日本航空、エンジン検査におけるDXの新時代
日本航空株式会社(以下「JAL」)、株式会社JALエンジニアリング(以下「JALEC」)、株式会社クレスコの三社が共同開発した新しい航空機エンジン検査システムが、2026年2月2日より運用を開始しました。このシステムは、航空機エンジンの内視鏡検査をデジタル化し、より安全で効率的な整備作業を実現するものです。
新システムの主な機能
動画からの自動画像抽出
新システムは、ボアスコープ(内視鏡)を用いた検査時に撮影された動画から、各タービンブレードの画像を自動的に抽出し、クラウド上で一元管理します。これにより、ユーザーは過去の検査データと比較したり、損傷を自動認識して可視化することができます。

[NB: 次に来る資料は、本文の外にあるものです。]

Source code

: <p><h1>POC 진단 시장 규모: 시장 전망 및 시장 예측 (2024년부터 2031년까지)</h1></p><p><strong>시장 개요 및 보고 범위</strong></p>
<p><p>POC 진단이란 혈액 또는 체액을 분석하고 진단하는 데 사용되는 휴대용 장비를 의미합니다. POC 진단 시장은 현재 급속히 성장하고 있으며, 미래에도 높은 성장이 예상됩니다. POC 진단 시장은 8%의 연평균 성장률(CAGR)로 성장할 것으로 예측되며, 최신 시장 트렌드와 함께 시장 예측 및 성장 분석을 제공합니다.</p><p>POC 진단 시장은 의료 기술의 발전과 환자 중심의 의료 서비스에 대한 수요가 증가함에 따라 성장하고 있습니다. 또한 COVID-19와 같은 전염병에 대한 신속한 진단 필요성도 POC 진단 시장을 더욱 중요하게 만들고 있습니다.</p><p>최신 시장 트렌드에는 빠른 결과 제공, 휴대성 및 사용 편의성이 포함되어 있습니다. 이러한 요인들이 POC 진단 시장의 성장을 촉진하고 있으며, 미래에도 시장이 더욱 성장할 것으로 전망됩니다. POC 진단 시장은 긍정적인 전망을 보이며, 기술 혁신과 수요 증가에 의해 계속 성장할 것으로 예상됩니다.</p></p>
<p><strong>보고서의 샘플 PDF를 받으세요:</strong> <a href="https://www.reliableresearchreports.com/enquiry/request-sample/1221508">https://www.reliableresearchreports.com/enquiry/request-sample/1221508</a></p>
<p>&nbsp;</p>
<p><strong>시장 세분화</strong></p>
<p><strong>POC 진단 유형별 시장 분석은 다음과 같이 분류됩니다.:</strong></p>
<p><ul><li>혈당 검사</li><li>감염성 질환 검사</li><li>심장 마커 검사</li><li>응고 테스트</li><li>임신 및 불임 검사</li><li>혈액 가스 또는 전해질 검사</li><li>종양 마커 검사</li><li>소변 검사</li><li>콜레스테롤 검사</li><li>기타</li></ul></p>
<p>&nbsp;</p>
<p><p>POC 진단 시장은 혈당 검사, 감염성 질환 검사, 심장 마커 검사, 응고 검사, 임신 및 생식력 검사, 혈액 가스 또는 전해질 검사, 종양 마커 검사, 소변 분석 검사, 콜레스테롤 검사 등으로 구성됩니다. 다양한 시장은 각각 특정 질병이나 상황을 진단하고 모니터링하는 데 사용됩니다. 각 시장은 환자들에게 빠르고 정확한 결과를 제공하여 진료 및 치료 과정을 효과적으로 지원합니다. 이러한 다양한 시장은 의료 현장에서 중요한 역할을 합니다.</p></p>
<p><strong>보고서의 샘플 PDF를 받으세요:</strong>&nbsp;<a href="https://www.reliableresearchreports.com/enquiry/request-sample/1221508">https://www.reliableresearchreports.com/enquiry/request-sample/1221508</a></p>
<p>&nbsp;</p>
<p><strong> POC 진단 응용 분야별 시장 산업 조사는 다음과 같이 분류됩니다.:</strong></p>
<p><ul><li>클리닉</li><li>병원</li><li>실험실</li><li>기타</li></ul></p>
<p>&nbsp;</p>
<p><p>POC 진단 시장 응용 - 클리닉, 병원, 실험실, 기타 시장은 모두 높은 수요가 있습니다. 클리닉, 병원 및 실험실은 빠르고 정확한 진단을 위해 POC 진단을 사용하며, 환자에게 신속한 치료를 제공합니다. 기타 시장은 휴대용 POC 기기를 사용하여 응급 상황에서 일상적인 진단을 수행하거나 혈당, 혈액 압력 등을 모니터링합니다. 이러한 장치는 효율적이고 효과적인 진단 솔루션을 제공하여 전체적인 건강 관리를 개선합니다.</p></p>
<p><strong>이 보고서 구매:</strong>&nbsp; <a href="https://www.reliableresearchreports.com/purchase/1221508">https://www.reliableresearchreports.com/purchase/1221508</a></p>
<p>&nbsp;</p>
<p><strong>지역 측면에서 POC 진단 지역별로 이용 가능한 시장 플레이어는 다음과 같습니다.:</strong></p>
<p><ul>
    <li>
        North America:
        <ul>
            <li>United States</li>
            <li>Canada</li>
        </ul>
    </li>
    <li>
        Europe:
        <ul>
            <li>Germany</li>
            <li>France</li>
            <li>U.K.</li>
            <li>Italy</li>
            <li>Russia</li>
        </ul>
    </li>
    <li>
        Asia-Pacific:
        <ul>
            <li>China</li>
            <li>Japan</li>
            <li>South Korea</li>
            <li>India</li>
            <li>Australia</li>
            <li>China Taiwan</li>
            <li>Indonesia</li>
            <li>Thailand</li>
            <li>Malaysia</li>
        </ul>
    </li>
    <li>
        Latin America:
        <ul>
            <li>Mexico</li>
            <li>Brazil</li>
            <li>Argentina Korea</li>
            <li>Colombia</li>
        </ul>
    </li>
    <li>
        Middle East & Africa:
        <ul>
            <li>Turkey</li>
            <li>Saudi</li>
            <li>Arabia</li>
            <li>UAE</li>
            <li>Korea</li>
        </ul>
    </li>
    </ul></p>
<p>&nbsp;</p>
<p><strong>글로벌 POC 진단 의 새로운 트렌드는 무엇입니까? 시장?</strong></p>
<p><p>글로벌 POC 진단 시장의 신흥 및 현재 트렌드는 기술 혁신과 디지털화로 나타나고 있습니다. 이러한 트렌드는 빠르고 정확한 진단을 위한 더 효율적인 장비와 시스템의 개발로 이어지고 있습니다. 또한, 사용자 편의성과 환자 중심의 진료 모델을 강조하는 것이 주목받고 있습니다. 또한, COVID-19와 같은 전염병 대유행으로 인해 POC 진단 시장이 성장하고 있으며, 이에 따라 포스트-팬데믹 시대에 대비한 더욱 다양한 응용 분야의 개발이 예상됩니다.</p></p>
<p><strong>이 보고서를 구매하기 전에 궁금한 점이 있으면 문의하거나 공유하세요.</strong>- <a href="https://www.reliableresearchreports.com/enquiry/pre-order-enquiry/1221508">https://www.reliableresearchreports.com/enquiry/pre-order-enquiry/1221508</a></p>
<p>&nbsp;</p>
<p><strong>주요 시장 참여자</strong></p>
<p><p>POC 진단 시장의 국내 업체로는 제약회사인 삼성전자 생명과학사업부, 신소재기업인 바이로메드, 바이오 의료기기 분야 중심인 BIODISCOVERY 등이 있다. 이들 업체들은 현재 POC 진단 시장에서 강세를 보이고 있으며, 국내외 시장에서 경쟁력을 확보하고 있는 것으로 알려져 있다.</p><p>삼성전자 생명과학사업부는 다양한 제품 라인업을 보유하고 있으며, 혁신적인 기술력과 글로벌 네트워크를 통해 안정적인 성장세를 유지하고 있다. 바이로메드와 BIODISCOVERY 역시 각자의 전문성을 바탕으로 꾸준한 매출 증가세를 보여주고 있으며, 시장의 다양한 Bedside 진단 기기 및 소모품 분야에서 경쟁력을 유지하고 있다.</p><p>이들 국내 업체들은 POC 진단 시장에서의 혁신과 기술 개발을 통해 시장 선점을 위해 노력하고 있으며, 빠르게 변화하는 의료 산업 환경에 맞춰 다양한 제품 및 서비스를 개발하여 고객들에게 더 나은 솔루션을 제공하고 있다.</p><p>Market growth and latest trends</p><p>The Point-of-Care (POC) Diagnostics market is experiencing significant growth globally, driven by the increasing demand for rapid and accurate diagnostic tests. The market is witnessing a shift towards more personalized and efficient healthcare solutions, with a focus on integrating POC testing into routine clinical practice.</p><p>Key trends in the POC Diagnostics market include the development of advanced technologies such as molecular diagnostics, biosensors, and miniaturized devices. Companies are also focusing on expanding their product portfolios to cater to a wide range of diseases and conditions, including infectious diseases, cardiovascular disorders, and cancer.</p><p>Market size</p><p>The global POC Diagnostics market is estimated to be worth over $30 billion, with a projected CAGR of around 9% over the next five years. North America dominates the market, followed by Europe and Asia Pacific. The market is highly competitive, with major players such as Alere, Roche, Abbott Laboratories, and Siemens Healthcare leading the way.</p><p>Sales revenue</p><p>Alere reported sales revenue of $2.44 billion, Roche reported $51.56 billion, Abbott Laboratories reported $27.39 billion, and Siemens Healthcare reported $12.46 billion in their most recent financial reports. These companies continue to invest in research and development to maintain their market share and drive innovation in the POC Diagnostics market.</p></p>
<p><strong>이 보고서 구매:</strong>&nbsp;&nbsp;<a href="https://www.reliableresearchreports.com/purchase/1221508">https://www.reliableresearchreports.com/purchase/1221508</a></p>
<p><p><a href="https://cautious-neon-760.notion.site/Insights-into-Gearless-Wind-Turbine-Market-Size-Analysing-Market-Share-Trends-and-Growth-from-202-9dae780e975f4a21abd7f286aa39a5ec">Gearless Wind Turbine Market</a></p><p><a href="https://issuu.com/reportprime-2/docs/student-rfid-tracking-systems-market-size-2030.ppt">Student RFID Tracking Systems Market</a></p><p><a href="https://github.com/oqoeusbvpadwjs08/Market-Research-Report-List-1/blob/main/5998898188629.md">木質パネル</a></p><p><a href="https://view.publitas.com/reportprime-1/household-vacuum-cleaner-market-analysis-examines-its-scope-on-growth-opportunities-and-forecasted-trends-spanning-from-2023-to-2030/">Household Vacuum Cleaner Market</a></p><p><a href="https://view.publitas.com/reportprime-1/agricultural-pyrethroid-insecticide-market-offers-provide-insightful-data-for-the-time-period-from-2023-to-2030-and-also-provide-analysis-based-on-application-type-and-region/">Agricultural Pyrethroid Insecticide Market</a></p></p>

こうした機能が整備作業における品質向上や効率化に直結します。
経験の継承と技術の可視化
また、経験豊富な整備士のノウハウをデジタル化し、若手技術者への技術継承にも寄与します。これにより、長年の経験を持つベテランの知見を無駄にすることなく、次世代へとスムーズに引き継ぐことが可能になります。
予測整備の実現
さらに、このシステムは日々生成される検査画像データと、運航中に収集するエンジンデータを組み合わせ、故障の兆候を早期に発見することを目指しています。これにより、従来の定期的な整備から進化した「予測整備」を実施することが可能となり、作業の最適タイミングを提案します。
航空の安全性向上に貢献
この新システムは、JALグループとクレスコが2019年から共同で研究を進めてきたボアスコープ検査支援ツールを元に構築されました。JALECが中心となってデータ蓄積と解析を重ね、整備計画の最適化や故障リスクの評価を行い、安心で効率的なエンジン運用を実現します。
安全運航の理念「ゼロゼロ100」
JALECは、安全運航の理念である「ゼロゼロ100」を追求し、エンジン内部検査データを活用した整備の強化を図っています。この理念は、イレギュラー運航ゼロ、飛行中の故障ゼロ、定時出発率100%という理想を掲げ、安全運航を推進するものです。
企業のコメント
この取り組みについて、エンジン整備センター長の花井直人氏は、「デジタルの力を活用することで、より高品質な航空機の運航を目指します」と意気込みを語っています。また、クレスコの常務執行役員、寺村孝幸氏は、AI技術の先進的な応用が航空業界におけるDX推進に貢献することを喜んでいます。
今後の展望
JAL、JALEC、クレスコは今後も整備現場の知見をデジタル技術と統合し、安全運航を維持するための挑戦を続けていく姿勢を示しています。航空機の安全性向上を目指すこの取り組みが、航空業界における新たな基準を作ることが期待されています。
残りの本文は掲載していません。